Singapore riots: Court examines Indian death that triggered riots

Last Updated: Thu, Feb 20, 2014 00:31 hrs

Singapore: The state-appointed panel probing the 2013 riot in Singapore began today with an expert saying a "combination of factors" could have caused the death of an Indian national, sparking the country's worst street violence in 40 years.

Reconstructing the December 8 incident, forensic scientist Michael Tay said a "combination of factors" could have led construction worker, Sakthivel Kumaravelu, to fall into the path of the bus which ran over him.

Among the reasons suggested by Tay during the Committee of Inquiry (COI) session were wet roads from light rains that day, The Straits Times reported.

Sakthivel, 33, was also taking large steps as he chased after the bus. His high blood alcohol content of 217 mg of ethanol per 100 ml of blood meaning it would be "harder to maintain balance".

His left hand was also holding an umbrella, preventing him from swinging his hand in a natural movement and thus affecting the stability. This, as his right palm was on the bus, meant that he would have to match his movement and speed equally to that of the bus.

Tay said, "If he was just running without physical contact with the bus, he would have been more stable. Instead, he had to follow the curved path (as the bus was "off-tracking" while it made a left turn onto Race Course Road from Tekka Lane - the site of the accident). This complicated his movement."

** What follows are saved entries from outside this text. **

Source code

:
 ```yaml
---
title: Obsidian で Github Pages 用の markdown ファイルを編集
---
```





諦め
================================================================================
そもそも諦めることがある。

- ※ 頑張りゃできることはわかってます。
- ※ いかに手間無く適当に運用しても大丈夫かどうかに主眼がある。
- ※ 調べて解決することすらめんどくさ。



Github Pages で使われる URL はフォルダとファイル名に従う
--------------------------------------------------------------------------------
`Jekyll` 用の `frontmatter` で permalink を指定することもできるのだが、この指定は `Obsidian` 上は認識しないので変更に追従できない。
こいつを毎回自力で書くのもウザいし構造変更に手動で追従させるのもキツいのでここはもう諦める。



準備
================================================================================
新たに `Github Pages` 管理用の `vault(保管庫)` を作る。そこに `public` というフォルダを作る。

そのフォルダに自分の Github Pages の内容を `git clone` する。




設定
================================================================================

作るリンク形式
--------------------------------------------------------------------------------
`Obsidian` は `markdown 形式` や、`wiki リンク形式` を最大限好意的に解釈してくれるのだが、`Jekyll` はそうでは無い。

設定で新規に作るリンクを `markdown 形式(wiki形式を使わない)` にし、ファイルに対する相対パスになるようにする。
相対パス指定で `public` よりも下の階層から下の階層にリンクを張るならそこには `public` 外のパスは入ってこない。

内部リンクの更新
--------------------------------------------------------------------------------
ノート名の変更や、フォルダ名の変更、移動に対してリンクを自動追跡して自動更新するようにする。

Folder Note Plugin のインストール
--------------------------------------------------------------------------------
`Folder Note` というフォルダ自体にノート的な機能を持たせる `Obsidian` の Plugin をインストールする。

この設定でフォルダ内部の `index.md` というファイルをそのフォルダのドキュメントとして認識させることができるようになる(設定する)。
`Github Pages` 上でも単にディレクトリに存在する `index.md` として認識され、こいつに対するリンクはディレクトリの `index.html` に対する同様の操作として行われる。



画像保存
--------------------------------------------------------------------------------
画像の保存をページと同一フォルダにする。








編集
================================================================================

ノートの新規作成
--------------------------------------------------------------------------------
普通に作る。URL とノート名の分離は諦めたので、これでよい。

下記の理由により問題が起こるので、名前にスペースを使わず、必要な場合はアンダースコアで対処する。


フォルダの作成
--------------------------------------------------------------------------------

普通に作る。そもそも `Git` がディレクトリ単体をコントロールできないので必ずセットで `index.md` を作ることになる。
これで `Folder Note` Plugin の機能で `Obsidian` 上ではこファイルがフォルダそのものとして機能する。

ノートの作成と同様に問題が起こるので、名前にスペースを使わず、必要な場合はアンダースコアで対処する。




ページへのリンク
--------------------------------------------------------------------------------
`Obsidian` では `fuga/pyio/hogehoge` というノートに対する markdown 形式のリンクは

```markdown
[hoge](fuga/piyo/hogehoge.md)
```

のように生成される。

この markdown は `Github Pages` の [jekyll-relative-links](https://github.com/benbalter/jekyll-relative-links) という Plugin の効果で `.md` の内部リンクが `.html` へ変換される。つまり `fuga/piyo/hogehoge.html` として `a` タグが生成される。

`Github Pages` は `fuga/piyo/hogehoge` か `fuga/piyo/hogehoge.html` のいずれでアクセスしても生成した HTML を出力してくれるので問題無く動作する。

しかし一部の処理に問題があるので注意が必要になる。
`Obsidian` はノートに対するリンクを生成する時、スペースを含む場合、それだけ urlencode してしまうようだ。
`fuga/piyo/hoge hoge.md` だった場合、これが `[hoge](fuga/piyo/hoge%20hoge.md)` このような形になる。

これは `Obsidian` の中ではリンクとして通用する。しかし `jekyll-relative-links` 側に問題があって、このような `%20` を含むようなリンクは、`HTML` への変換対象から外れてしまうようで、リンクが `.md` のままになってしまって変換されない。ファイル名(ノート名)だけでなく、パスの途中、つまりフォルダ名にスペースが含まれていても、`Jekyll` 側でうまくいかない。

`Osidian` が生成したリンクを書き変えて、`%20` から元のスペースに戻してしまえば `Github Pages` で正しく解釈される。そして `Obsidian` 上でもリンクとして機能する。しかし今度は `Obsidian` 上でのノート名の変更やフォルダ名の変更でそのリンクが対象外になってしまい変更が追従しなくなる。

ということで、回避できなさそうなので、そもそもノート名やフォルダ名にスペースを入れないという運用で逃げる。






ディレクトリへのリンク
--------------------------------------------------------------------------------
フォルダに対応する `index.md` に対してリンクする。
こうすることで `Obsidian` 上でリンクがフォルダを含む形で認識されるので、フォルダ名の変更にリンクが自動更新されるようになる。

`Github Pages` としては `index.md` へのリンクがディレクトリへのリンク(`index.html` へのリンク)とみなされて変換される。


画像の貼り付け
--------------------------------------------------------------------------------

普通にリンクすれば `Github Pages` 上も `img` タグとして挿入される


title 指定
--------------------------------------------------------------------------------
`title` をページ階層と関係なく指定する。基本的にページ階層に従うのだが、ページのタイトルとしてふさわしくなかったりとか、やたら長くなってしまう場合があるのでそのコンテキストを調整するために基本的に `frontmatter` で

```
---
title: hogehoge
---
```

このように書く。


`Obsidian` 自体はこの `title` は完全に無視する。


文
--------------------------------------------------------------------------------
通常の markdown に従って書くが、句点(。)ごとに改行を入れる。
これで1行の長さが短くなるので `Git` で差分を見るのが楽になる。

The fatal accident involving Sakthivel in Little India on December 8 erupted into Singapore's worst public order disturbance in over four decades, with 49 Home Team officers injured and 23 vehicles damaged.

According to video footage shown in court today, the first day of the COI hearing into the riot, Sakthivel had boarded the BT & Tan private bus bound for his dormitory in Jalan Papan when it was almost full.

Sakthivel was asked to get off, first by an unidentified foreign worker and then by bus timekeeper Wong Geck Woon, after he dropped his bermuda shorts on the bus.

Sakthivel consented, and alighted without being "pushed or manhandled", said Senior State Counsel David Khoo.

COI chairman G Pannir Selvam, a former Supreme Court judge, has questioned why the driver, Lee Kim Huat had failed to notice Sakthivel, given the four cameras mounted on the bus.

Meanwhile, the CoI Chairman Selvam has said media should not interfere in proceedings by interviewing witnesses before they come to the tribunal.

He told the court that many media have asked members of the four-man COI to meet and seek their views on their eventual decision. Some members of the media have also asked for video footage evidence.